Report how many lines of the records below include the word "board". Give nothing but the number.

• **The data**
○ ○ ○ ○
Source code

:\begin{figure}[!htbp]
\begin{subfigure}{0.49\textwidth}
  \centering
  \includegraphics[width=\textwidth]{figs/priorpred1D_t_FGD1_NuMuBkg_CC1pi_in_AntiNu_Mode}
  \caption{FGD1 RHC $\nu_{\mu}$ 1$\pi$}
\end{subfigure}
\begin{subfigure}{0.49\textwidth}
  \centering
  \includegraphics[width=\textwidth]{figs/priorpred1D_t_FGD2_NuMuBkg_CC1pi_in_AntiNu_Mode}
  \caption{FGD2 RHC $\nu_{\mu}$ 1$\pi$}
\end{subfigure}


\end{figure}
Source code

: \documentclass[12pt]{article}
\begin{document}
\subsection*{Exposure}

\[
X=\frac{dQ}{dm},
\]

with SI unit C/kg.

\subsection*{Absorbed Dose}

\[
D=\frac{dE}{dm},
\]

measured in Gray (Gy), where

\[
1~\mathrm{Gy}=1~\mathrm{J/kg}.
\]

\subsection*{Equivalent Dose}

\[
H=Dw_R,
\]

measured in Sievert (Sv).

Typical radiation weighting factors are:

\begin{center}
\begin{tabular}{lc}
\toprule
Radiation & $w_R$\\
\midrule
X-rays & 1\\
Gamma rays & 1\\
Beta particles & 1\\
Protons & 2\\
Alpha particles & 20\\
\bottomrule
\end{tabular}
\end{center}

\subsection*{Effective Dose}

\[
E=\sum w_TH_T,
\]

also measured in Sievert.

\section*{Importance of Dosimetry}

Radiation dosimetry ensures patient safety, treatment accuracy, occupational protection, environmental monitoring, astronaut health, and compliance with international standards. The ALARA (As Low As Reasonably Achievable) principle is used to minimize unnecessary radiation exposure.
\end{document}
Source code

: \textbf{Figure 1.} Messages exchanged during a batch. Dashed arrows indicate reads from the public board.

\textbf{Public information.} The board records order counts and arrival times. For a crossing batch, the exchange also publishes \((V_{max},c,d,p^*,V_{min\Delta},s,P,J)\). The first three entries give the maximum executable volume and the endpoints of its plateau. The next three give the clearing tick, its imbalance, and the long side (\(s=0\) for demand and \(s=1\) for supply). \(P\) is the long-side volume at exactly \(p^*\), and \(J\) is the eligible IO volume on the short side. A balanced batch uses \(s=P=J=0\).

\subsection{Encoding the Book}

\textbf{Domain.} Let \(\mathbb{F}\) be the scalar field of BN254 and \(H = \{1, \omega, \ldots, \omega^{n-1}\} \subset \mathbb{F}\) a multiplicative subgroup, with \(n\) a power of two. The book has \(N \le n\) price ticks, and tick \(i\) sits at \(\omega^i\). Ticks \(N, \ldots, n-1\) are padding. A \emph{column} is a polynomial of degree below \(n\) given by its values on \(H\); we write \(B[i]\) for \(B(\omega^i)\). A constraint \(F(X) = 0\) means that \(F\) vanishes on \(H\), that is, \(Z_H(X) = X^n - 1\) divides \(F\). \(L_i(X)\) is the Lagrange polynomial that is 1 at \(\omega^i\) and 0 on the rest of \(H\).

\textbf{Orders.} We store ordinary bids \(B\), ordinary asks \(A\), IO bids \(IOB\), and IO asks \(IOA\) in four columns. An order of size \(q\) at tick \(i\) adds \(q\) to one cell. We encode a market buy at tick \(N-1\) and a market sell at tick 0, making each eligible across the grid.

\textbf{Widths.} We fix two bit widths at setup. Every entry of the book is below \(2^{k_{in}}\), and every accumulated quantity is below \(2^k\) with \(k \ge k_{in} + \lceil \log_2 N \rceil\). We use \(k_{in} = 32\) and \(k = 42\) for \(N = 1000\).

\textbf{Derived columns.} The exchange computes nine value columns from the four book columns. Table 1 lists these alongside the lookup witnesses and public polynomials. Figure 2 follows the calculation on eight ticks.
○ ○ ○ ○
• **Worked solution**
2